We guided the horses up a steep hill through the last stretch of Wild Lands and I was pleased to see the small rock fence at the top indicating a territory change.
Troll Village, here we come.
“Owww wooaaaw!” an unfamiliar voice shouted a battle cry from the trees.
“Ithaki!” Sage barely got the warning out when an arrow whizzed past my head and sank into the ground, right in front of my horse. My mare reared upward, as I tightened my thighs around her to hold on, and gripped the reins for dear life.
Dammit! Those bastards.
Pulling a throwing knife from my thigh holster, I spun my horse around and eyed a streak of red cloth in the treetop.
“Hiya!” I spurred my horse lightly and she took off running in the direction of the Ithaki hiding in the tree. Throwing the knife, there was a yelp. A woman dressed in red rags fell backward out of the tree, clutching her chest, and hit the ground with a thud, dying instantly.
I’d killed many squirrels that way in the Dark Woods.
I relaxed a little, releasing the breath I’d been holding.
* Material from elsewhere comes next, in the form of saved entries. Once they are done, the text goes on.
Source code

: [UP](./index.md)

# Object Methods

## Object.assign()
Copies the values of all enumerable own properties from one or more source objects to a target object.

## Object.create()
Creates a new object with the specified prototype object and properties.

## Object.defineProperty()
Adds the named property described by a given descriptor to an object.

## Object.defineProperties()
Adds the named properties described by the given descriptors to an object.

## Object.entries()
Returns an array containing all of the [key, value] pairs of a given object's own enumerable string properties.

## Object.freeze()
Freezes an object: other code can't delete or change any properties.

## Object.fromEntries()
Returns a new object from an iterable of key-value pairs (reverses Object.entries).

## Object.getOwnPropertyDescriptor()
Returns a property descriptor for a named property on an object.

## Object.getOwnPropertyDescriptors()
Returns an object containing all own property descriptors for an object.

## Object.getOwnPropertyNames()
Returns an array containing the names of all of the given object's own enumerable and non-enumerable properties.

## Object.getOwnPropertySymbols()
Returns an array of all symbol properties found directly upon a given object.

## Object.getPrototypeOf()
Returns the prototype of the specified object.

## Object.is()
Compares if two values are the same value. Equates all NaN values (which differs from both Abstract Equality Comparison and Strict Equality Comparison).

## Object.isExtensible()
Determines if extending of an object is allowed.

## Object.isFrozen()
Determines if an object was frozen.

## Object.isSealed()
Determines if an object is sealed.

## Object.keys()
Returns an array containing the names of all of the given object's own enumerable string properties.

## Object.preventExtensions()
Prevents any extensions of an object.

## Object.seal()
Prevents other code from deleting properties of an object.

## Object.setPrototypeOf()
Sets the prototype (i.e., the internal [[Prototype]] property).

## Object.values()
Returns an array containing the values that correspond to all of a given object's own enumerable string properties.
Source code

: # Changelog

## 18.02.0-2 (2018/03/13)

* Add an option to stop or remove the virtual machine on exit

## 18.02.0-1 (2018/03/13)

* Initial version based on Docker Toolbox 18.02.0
“Look out!” Sage screamed just as what felt like a boot thudded into my back and I went flying off my horse. I spun awkwardly in mid-air, falling backward just in time to see the vampire-Ithaki sailing through the air after me. He was covered in dirt camouflage, but I could smell him, that metallic vampire smell mixed with hot wires for fey magic. The air whooshed out of me as I hit the ground hard, and for a second I couldn’t catch my breath. It felt like my lung collapsed, but I’d had the wind knocked out of me enough times to know that wasn’t th
e case.
Dammit. We didn’t need this, not so early in our journey. From the grunts and noises of struggle just beyond, it sounded like Sage was in her own battle. I had about two seconds to decide whether I should take off my cuffs and blast this bastard into powder but expose my scent, or keep covered and kick his ass in my human form.
I decided that he still might not know who I was and just attacked because we were wolves and he was a dick.
‘Stay covered,’ my wolf agreed.
Finally, I was able to suck in a lungful of air before the bastard reached me. With a grunt, the Ithaki and I crashed together. He landed on top of me, but I was able to get my legs up in time so that he crashed into the bottom of my boots. Kicking out with all my might, I launched him off of me as he screeched, arcing through the air before he hit the ground with a thud. Knowing I had only seconds to act or he’d be on me again with his vampire speed, I popped up onto my feet and threw myself forward. Pulling a stake from behind my back, the one I always now kept in my waist belt, I grappled with him as he reached for me.
Grabbing my right stake arm, he grunted, trying to keep me from stabbing the shit out of him. His fingers pressed so hard into my wrist that I whimpered, afraid it would snap. He was inhumanly strong, and I was very much human level strength right now, which was annoying.
‘Plan B. Take off the cuffs,’ my wolf said.
‘You read my mind,’ I growled, trying to reach for my cuff with my free arm just as the vamp-fey froze, a guttural breathy grunt leaving his lips as blood dripped from his mouth. I looked down just in time to see the front tip of a stake poking through his chest. Glancing back up, my gaze met Sage’s.
“Thanks.” I breathed a sigh of relief as the dude went crashing to the ground. A black network of veins crawled up his neck and his skin sank in as he started to decompose.